CNN angered Kenyans, specifically Kenyans on Twitter (KOT). When KOT are angered, they fight. Using hashtags. A few days ago they brought Ugandans to their knees under the hashtag SomeoneTellUganda. Previously, KOT have fought and won battles against nations, personalities and CNN, and today, after CNN hosted an analyst to dissect Obama’s visit to Kenya under the caption SECURITY FEARS AS OBAMA HEADS TO TERROR HOTBED, KOT responded as follows:
— Christopher Kirwa (@chriskirwa) July 23, 2015
#SomeoneTellCNN that there more killings in one day in NYC than the whole year in Nairobi, and our Police don’t kill blacks for sport!
— Donald B Kipkorir (@DBK017) July 23, 2015
The responses didn’t just make #SomeoneTellCNN trend, but made it to trend worldwide, drawing the attention of other International News outlets including The Guardian, Al-Jazeera, CCTV, a few Nigerian News outlets and almost all local news channels. The Guardian first reported of accusations that Nairobi is “being whitewashed in a last-minute attempt to clean-up the streets for [Obama’s] trip” in which a tweet by Robert Alai showing NYC rounding up street families in the city was quoted. The cosmetic measures the County Government has taken to beautify Nairobi ahead of Obama’s visit was not left behind. Quoting Boniface Mwangi, The Guardian said “Kenyans were unimpressed that it has taken such a high profile guest for the city authorities to finally swing into action.” Lastly, The Guardian had this to say about SomeoneTellCNN.

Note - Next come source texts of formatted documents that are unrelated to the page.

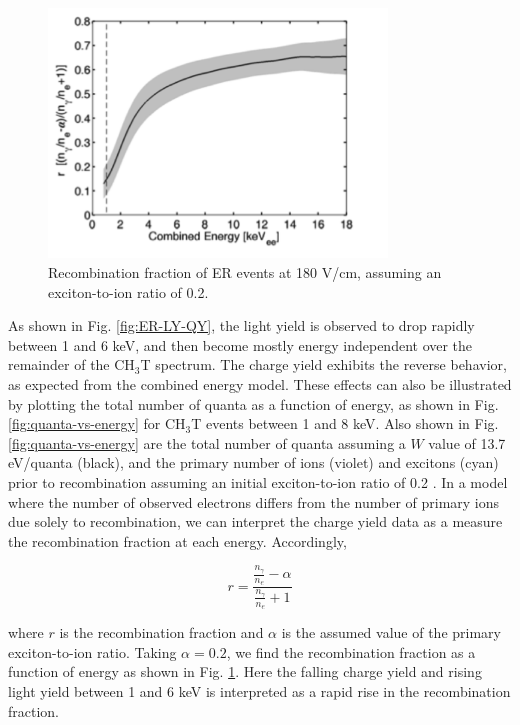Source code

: \begin{figure}[h!]\centering
\includegraphics[width=90mm]{fig/recombination.png}
\caption{Recombination fraction of ER events at 180 V/cm, assuming an exciton-to-ion ratio of 0.2.}
\label{fig:recombination}
\end{figure}


As shown in Fig. \ref{fig:ER-LY-QY}, the light yield is observed to drop rapidly between 1 and 6 keV, and then become mostly energy independent over the remainder of the CH$_3$T spectrum. The charge yield exhibits the reverse behavior, as expected from the combined energy model. These effects can also be illustrated by plotting the total number of quanta as a function of energy, as shown in Fig. \ref{fig:quanta-vs-energy} for CH$_3$T events between 1 and 8 keV. Also shown in Fig. \ref{fig:quanta-vs-energy} are the total number of quanta assuming a $W$ value of 13.7 eV/quanta (black), and the primary number of ions (violet) and excitons (cyan) prior to recombination assuming an initial exciton-to-ion ratio of 0.2 \cite{XXXX}. In a model where the number of observed electrons differs from the number of primary ions due solely to recombination, we can interpret the charge yield data as a measure the recombination fraction at each energy. Accordingly, 

\begin{displaymath}
r = \frac{\frac{n_{\gamma}}{n_e} - \alpha}{\frac{n_{\gamma}}{n_e} + 1}
\end{displaymath}

\noindent
where $r$ is the recombination fraction and $\alpha$ is the assumed value of the primary exciton-to-ion ratio. Taking $\alpha = 0.2$, we find the recombination fraction as a function of energy as shown in Fig. \ref{fig:recombination}. Here the falling charge yield and rising light yield between 1 and 6 keV is interpreted as a rapid rise in the recombination fraction. 


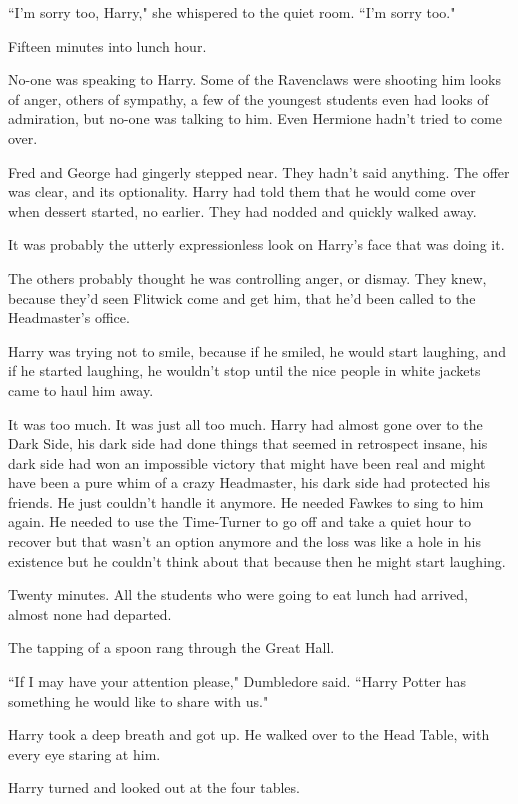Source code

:``I'm sorry too, Harry," she whispered to the quiet room. ``I'm sorry too."

\later

Fifteen minutes into lunch hour.

No-one was speaking to Harry. Some of the Ravenclaws were shooting him looks of anger, others of sympathy, a few of the youngest students even had looks of admiration, but no-one was talking to him. Even Hermione hadn't tried to come over.

Fred and George had gingerly stepped near. They hadn't said anything. The offer was clear, and its optionality. Harry had told them that he would come over when dessert started, no earlier. They had nodded and quickly walked away.

It was probably the utterly expressionless look on Harry's face that was doing it.

The others probably thought he was controlling anger, or dismay. They knew, because they'd seen Flitwick come and get him, that he'd been called to the Headmaster's office.

Harry was trying not to smile, because if he smiled, he would start laughing, and if he started laughing, he wouldn't stop until the nice people in white jackets came to haul him away.

It was too much. It was just all too much. Harry had almost gone over to the Dark Side, his dark side had done things that seemed in retrospect insane, his dark side had won an impossible victory that might have been real and might have been a pure whim of a crazy Headmaster, his dark side had protected his friends. He just couldn't handle it anymore. He needed Fawkes to sing to him again. He needed to use the Time-Turner to go off and take a quiet hour to recover but that wasn't an option anymore and the loss was like a hole in his existence but he couldn't think about that because then he might start laughing.

Twenty minutes. All the students who were going to eat lunch had arrived, almost none had departed.

The tapping of a spoon rang through the Great Hall.

``If I may have your attention please," Dumbledore said. ``Harry Potter has something he would like to share with us."

Harry took a deep breath and got up. He walked over to the Head Table, with every eye staring at him.

Harry turned and looked out at the four tables.

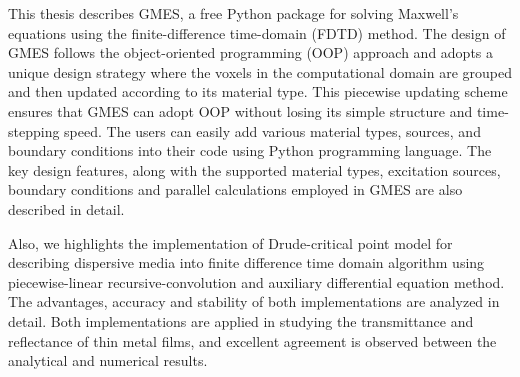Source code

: 
This thesis describes GMES, a free Python package for solving Maxwell's equations using the finite-difference time-domain (FDTD) method. The design of GMES follows the object-oriented programming (OOP) approach and adopts a unique design strategy where the voxels in the computational domain are grouped and then updated according to its material type. This piecewise updating scheme ensures that GMES can adopt OOP without losing its simple structure and time-stepping speed. The users can easily add various material types, sources, and boundary conditions into their code using Python programming language. The key design features, along with the supported material types, excitation sources, boundary conditions and parallel calculations employed in GMES are also described in detail.

Also, we highlights the implementation of Drude-critical point model for describing dispersive media into finite difference time domain algorithm using piecewise-linear recursive-convolution and auxiliary differential equation method. The advantages, accuracy and stability of both implementations are analyzed in detail. Both implementations are applied in studying the transmittance and reflectance of thin metal films, and excellent agreement is observed between the analytical and numerical results.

On Thursday the power of #KOT (Kenyans on Twitter) mobilised again to object to a CNN news report warning that Obama was “not just heading to his father’s homeland, but to a region that’s a hotbed of terror”. The report quoted a security analyst who said that while it was unlikely al-Shabaab would get near the president, an attack somewhere in the country during the visit couldn’t be ruled out. The hashtag #SomeoneTellCNN began trending on Twitter, as Kenyans fought back against what they called negative, one-dimensional reporting. Many shared images of Kenyan wildlife and holiday idyll to provide a contrast to the “hotbed of terror” label.
Aljazeera on the other hand did not mishmash SomeoneTellCNN with unrelated stories. They decided to host Amb. Amina Mohammed to take on CNN and explain why Kenyans were angered by the CNN story. Amb. Amina candidly explained that terror is global where countries like Turkey, Chad, Nigeria, Tunisia, Ethiopia, US, UK, France among many others have experienced terror attacks in the recent times.
Important to note is that SomeoneTellCNN trended globally for more than three hours. At the time of writing this article, #SomeoneTellCNN was still at number one trending topics in Kenya and at number seven worldwide trending topic.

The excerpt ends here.